In immer mehr Gemeinden gibt es Radschnellwege – diese haben viele Fans, aber auch Gegner. In Oberhaching eskalierte der Streit nun

Im oberbayerischen Oberhaching wächst seit Längerem die Wut auf Rennradler aus München, die an schönen Tagen in Heerscharen durch den Ort rauschen. Nun ist der Konflikt eskaliert, indem Reißzwecken auf einem Radschnellweg ausgelegt wurden – mutmaßlich von einem Radlhasser.

Es ist noch früh, aber schon sonnig und warm an diesem Samstagmorgen – und entsprechend viel Verkehr herrscht hier am Rande des Perlacher Forsts südlich von München. Kurz vor dem Biergarten der „Kugler Alm“ in Oberhaching rauschen Radfahrer im Halbminutentakt vorbei – allein oder im Pulk, viele auf teuren Rennrädern und in ebenso hautengen wie knallbunten Trikots.

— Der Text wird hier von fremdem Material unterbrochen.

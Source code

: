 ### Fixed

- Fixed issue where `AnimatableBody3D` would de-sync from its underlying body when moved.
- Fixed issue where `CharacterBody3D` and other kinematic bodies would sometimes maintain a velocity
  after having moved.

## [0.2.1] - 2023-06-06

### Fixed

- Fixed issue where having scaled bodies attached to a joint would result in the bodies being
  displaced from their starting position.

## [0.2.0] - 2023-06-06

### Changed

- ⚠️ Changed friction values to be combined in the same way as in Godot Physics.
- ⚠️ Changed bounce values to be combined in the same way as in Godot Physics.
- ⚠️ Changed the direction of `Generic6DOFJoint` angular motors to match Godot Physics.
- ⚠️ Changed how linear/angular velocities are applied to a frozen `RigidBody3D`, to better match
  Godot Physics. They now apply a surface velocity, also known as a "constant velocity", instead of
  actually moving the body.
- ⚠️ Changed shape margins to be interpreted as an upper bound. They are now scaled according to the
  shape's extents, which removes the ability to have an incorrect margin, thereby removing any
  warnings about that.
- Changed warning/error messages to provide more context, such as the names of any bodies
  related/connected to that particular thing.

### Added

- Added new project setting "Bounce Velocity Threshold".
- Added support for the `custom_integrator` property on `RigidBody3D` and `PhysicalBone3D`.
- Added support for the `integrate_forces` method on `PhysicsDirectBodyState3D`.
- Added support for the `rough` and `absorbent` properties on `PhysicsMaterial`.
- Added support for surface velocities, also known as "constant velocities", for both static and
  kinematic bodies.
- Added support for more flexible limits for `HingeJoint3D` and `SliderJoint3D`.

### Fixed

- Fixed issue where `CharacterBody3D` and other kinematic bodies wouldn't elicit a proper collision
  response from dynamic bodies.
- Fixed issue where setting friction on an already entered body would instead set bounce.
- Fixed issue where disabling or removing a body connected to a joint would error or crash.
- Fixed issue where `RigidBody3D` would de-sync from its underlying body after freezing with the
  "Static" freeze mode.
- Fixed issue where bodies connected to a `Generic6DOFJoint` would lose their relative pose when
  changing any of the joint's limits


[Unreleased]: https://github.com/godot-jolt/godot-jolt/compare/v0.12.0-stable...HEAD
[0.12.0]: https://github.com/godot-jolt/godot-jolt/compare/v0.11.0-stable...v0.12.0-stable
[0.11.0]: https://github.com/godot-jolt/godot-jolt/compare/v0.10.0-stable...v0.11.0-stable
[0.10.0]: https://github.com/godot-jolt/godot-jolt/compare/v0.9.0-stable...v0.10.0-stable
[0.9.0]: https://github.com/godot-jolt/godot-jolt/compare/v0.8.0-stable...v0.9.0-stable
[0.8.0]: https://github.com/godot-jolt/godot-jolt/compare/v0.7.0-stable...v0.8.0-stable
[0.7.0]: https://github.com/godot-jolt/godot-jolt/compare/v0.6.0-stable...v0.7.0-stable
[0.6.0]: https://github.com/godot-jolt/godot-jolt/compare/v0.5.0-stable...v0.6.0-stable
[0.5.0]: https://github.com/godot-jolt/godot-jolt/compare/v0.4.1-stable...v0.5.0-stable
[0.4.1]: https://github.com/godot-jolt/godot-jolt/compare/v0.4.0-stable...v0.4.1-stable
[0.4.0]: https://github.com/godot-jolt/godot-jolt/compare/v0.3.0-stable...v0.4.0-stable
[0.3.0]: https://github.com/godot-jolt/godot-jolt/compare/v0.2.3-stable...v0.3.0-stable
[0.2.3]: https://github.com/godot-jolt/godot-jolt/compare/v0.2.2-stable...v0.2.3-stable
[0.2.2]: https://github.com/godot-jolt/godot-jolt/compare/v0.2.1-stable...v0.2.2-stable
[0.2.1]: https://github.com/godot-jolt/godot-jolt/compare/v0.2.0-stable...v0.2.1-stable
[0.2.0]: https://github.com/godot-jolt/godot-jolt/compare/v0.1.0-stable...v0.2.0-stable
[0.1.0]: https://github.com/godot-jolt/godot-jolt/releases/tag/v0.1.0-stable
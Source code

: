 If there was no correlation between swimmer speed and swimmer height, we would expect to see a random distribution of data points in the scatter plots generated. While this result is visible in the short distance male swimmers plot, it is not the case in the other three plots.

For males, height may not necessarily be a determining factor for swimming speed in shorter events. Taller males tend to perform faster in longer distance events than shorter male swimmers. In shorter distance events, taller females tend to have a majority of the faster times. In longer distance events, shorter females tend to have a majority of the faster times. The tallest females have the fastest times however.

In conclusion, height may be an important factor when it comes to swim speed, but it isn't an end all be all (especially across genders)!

Ein wenig erinnert das Ganze an ein Radrennen à la Tour de France – was einen direkt zu jenem Unmut bringt, der so gar nicht zum idyllischen Bild der durch die Natur strampelnden Pedalisten passt. Denn die Heerscharen von Rennradlern aus München, die an schönen Tagen auf ihrem Weg in den Süden durch Oberhaching rauschen, sorgen dort vor allem bei den Anwohnern der stark frequentierten Ausfallstrecken für Wut und Ärger.

Zuletzt ist der Streit um die Rennrad-Raser regelrecht eskaliert. So wird später noch von einer Anwohnerin die Rede sein, die aus Angst vor rücksichtslosen Pedalisten die kaum hundert Meter von ihrem Haus zur Kugler Alm inzwischen mit dem Auto fährt. Und von Reißnägeln, die auf dem Radschnellweg durch den Perlacher Forst ausgelegt wurden – mutmaßlich von einem Rennrad-Hasser.

Verpflegungsstation aufgebaut

Zunächst aber zurück zu den Aberhunderten Radfahrern, die an diesem Morgen aus dem Wald kommen und auf Höhe der Kugler Alm erstaunt abbremsen. Denn dort hat die Gemeinde Oberhaching eine Verpflegungsstation aufgebaut, wo Bauhof-Mitarbeiter in gelben Warnwesten die Vorbeirollenden mit Müsliriegeln, Obst und Getränken versorgen. „Mehr Rücksicht – gemeinsam statt gegeneinander“, heißt die Aktion, für die das Rathaus zwei Banner aufgehängt hat. „Runter vom Gas!“, steht auf dem einem. Auf dem anderen: „Mit Rücksicht fährt man am besten.“

„Und genau darum geht es uns“, sagt Stefan Schelle (CSU), seinen Zeigefinger auf das Banner gerichtet. Der Oberhachinger Bürgermeister ist heute in Tracht gekommen – und mit dem gemeindlichen E-Lastenrad. Man habe in seiner Gemeinde nichts gegen Radfahrer, im Gegenteil, betont er. Der Ort sei „fahrradfreundliche Kommune“; überdies habe sich das Rathaus starkgemacht für den Ausbau des Radschnellwegs durch den Perlacher Forst.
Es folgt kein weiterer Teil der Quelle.